Adar 11, 5767
The Middle East has grown
less stable during the presidency of U.S. President George W. Bush, but
dramatic improvements could be made by opening broad talks with Syria,
former U.S. Secretary of State James A. Baker III said here Sunday.
"Once-pragmatic U.S. relations with Syria have gone downhill in recent years," said Baker, who is in Dubai to oversee the expansion of the Baker Botts LLP law offices. Baker is a senior partner at the Houston, Texas-based law firm.
But he said the outlines of a peace deal between Israel and Syria were clear and encouraged both sides to seize the opportunity.
"There's the deal. It's all spelled out, Baker said. This is all by way of saying we need to engage Syria."
Israel and Syria are officially at war, though there have been no open hostilities between them for decades. Syria has demanded the return of the Golan, which Israel captured in 1967 and later annexed, as the price for any peace deal.
Israel says it will not discuss a formal treaty with its northern neighbor as long as Damascus continues to back Lebanon's Hezbollah and the Palestinian Hamas.
Washington brands both groups as terrorists, and several of Hamas' top leaders live in exile in Syria.
Syrian President Bashar Assad has the power to force Hamas to recognize Israel if Assad believed it was in Syria's interest, Baker said. "Hamas' officers are in Damascus.

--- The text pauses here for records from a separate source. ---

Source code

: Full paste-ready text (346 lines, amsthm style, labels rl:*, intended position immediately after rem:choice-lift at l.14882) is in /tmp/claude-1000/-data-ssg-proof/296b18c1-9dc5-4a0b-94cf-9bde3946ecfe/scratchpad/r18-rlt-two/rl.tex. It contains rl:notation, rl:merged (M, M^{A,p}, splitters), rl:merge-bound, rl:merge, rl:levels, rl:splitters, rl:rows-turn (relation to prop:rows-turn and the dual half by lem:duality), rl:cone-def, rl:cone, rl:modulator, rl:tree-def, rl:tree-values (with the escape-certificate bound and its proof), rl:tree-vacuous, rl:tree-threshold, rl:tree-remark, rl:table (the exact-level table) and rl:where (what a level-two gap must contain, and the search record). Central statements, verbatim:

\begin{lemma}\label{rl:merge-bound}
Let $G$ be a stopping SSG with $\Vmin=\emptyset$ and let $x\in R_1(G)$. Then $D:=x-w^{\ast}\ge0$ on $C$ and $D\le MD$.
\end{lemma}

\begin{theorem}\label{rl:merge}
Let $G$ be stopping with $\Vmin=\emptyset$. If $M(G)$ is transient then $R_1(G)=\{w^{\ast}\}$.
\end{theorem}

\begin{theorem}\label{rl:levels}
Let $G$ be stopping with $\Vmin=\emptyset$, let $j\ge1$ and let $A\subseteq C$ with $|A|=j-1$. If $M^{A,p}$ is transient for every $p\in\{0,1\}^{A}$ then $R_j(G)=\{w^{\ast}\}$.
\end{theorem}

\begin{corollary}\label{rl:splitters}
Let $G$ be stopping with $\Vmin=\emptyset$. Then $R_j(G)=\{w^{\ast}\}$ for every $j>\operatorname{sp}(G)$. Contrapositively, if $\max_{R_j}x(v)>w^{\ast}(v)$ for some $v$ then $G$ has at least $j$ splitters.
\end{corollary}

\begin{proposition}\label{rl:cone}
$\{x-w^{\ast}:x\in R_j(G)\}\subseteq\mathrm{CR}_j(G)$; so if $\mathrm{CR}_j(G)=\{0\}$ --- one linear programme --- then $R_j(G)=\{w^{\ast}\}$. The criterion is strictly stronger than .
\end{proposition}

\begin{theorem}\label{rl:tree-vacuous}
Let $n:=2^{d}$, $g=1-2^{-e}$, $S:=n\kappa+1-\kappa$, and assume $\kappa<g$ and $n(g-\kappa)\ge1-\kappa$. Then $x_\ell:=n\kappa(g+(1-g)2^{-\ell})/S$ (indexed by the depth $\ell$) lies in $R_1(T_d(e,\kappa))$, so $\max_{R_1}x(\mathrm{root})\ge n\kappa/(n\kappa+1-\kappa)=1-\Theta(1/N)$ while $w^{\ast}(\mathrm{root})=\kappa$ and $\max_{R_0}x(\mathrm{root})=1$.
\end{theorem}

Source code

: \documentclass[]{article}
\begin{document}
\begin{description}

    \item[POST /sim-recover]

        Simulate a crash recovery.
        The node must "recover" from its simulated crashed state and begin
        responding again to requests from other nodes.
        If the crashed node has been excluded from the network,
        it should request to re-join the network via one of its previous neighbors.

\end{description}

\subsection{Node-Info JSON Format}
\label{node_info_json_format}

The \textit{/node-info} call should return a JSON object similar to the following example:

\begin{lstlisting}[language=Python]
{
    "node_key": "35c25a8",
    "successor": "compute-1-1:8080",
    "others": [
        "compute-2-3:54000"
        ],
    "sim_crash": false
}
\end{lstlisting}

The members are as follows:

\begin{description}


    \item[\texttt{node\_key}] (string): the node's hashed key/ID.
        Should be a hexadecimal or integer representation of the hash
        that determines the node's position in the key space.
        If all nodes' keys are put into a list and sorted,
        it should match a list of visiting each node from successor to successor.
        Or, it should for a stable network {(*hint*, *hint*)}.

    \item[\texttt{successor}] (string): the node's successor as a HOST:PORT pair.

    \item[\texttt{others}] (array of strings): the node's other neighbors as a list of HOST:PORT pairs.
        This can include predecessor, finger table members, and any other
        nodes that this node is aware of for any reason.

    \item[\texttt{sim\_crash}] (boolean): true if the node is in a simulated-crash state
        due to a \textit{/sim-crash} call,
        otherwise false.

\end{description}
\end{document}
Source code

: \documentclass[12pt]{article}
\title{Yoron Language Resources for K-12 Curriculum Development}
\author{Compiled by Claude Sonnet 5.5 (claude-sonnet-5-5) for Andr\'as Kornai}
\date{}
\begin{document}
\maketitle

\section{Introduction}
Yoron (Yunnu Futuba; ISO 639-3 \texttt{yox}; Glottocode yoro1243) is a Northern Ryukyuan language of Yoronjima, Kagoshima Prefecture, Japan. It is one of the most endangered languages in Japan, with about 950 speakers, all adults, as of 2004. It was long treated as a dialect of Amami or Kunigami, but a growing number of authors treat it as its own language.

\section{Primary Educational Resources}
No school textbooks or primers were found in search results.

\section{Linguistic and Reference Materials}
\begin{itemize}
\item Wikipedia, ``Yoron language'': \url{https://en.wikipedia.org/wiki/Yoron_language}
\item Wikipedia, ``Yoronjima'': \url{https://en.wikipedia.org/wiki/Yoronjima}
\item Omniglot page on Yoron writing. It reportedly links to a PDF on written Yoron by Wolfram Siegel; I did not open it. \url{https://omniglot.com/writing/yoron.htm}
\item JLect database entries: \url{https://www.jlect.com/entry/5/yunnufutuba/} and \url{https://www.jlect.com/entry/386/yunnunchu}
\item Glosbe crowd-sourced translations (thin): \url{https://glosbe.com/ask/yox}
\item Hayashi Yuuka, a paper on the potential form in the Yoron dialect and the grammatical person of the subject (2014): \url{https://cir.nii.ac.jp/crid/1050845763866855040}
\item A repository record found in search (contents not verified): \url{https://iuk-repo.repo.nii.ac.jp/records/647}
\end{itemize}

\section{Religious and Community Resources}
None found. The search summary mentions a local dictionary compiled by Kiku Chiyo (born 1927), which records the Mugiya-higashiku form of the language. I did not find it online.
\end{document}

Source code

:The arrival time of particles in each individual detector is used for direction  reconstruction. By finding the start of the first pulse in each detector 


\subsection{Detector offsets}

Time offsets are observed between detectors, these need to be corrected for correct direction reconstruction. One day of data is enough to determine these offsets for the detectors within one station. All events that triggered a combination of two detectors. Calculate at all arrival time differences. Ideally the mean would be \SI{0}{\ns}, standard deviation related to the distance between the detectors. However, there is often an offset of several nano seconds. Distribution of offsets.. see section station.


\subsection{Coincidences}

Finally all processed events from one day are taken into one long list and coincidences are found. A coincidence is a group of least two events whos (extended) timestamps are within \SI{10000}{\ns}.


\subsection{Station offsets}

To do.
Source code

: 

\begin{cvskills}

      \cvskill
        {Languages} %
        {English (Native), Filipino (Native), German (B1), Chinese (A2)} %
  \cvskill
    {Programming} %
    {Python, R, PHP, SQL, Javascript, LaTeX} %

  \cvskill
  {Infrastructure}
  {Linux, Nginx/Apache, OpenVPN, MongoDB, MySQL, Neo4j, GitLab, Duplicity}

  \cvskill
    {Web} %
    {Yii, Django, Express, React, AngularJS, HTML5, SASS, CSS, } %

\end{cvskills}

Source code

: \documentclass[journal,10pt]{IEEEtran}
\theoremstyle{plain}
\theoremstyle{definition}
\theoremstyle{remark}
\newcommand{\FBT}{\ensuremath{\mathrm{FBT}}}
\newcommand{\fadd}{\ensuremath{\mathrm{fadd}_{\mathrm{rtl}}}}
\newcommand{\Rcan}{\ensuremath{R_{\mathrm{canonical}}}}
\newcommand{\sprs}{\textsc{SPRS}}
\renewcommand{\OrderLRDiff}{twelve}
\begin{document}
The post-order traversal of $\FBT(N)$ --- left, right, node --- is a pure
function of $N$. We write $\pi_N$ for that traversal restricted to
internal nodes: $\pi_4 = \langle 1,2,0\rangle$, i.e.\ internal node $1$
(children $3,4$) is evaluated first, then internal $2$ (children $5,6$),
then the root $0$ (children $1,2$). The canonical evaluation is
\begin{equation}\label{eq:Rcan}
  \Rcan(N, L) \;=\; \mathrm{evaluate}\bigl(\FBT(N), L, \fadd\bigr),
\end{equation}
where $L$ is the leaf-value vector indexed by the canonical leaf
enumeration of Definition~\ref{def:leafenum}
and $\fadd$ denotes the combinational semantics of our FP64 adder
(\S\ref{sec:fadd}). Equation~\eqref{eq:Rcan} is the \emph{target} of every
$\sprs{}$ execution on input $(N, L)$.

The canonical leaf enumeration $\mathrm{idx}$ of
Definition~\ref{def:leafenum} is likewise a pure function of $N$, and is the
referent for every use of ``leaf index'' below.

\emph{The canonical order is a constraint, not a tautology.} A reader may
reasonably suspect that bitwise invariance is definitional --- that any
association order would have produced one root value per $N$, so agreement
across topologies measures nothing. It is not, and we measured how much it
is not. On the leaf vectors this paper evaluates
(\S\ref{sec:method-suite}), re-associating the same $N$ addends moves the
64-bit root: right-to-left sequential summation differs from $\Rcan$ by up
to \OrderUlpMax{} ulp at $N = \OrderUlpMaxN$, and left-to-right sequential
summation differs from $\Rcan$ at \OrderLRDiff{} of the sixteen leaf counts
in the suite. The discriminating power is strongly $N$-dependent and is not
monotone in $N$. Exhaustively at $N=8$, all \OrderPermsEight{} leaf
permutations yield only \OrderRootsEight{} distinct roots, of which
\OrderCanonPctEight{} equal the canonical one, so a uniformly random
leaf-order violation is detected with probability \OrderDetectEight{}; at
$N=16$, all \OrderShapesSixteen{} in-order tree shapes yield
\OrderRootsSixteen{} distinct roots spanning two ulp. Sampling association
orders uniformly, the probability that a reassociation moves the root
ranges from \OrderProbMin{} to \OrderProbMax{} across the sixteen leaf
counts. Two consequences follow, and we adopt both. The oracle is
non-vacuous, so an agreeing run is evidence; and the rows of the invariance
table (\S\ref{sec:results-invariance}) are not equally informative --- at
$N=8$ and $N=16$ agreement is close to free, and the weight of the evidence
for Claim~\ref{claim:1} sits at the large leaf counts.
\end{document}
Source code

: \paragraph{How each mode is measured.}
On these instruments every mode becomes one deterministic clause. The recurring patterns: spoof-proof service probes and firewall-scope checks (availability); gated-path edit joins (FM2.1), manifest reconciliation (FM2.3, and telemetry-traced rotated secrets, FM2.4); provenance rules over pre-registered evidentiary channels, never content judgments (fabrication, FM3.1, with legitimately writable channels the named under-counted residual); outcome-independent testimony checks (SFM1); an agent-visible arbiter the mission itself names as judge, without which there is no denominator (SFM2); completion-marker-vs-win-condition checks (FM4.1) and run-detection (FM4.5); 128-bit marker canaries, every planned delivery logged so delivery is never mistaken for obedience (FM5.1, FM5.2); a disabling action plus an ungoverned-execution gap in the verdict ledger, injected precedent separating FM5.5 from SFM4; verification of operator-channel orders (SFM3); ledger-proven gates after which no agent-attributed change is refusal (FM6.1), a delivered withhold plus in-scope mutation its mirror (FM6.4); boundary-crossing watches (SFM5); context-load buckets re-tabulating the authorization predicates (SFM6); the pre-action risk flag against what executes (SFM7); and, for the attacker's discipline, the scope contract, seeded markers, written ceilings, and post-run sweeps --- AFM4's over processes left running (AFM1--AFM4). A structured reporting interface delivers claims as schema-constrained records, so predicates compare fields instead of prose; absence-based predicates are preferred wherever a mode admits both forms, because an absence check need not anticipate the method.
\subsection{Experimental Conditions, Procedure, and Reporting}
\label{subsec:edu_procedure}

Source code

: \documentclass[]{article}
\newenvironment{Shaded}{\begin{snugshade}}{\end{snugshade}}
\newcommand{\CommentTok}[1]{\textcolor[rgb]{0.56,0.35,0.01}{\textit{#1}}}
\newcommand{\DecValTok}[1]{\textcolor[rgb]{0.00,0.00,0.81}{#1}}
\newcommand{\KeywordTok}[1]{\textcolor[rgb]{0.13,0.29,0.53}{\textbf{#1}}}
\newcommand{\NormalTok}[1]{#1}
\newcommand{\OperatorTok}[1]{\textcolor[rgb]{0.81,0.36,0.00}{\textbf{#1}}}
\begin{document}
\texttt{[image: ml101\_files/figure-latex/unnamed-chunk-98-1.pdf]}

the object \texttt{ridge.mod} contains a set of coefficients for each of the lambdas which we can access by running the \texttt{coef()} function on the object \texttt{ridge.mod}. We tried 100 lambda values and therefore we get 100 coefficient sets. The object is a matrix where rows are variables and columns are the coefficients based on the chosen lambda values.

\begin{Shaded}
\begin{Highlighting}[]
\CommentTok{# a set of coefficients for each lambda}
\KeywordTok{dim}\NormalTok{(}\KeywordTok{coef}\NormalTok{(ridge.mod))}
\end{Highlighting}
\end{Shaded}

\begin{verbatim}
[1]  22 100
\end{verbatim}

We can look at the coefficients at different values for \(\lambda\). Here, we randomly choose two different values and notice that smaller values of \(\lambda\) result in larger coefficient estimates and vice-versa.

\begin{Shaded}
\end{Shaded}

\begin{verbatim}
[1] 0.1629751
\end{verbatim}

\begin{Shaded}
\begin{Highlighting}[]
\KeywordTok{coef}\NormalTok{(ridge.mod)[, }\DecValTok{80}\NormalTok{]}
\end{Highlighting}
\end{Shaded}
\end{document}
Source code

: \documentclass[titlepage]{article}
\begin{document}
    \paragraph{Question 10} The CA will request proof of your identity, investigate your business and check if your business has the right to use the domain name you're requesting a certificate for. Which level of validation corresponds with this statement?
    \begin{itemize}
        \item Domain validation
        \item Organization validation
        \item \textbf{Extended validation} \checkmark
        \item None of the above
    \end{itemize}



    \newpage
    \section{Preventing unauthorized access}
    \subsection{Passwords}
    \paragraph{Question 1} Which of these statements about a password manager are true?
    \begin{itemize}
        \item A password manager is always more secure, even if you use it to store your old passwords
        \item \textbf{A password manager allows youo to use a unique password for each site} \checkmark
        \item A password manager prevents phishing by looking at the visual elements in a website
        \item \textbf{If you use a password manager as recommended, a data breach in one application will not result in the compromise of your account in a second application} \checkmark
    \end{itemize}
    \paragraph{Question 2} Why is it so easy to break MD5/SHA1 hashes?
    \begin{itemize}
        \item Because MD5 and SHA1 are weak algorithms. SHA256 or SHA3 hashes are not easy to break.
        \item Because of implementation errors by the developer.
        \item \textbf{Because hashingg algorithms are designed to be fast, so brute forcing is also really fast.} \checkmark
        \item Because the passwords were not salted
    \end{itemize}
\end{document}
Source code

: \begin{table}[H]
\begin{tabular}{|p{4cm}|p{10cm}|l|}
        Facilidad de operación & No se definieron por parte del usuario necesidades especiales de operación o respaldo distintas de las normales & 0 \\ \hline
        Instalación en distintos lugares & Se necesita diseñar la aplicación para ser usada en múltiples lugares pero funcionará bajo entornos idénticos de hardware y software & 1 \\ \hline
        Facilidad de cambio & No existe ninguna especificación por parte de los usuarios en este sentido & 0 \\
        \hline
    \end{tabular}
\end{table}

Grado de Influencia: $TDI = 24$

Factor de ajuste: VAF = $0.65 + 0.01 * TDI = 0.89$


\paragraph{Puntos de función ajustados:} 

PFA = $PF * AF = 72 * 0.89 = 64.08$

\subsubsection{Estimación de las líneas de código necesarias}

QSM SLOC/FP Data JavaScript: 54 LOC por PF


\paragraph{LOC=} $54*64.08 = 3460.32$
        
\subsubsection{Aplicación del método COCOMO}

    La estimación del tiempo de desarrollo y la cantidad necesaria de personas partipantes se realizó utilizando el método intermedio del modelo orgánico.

They can do this, he said."
Hamas' recognition of Israel would leave the Jewish state in a stronger position to make peace with the Palestinians, said Baker, who made similar recommendations as co-chair of the Iraq Study Group, a bipartisan panel that recommended changes in Bush's Iraq strategy, including
direct talks with Syria and Iran.
Baker noted with some satisfaction that U.S. officials were in talks in Iraq over the weekend with both Iran and Syria. He said he hoped those early contacts could be expanded. The Bush administration had long been reluctant to talk to Syria, citing its support for groups like Hamas.
Baker said a good opportunity to forge an Israeli-Palestinian settlement was lost after the 1993 Oslo accords. He said he was dismayed to see those accords, opposed by right-wing Israelis and hard-liners in the current Bush administration, fall to the wayside. Since then, the Mideast has descended deeper into chaos.
"Am I sorry to see Oslo hasn't ripened into a greater peace? Of course I am, Baker said. It's disappointing to me to see the degree to which the Middle East today is unstable, in a number of arenas. There was a great hope back in the early 1990s. Now, we have a lot of other sources
of instability that need to be addressed."
The oil-rich Arab countries of the Persian Gulf were some of America's closest allies under former President George H.W. Bush, when Baker was secretary of state. Baker and the elder Bush brought Arab leaders together in a coalition that drove Saddam Hussein's troops from Kuwait in 1991.
But Gulf Arab relations with the United States have become strained since September 11, 2001 attacks and the subsequent U.S.-led invasion of Iraq.
Baker, who turns 77 next month, said he was still hopeful for Israeli-Arab settlement in his lifetime.
Asked whether he backed the presence of two U.S. Navy aircraft carrier battle groups in the Mideast - for the first time since the 2003 Iraq invasion - Baker said he supported the Bush administration's stance on Iran. That includes being prepared to launch a military attack on
Iran's disputed nuclear facilities, he said.
"It's too bad we can't pursue the foreign policy ideals of Mother Theresa, but we just can't," Baker said. "It's a tough world out there."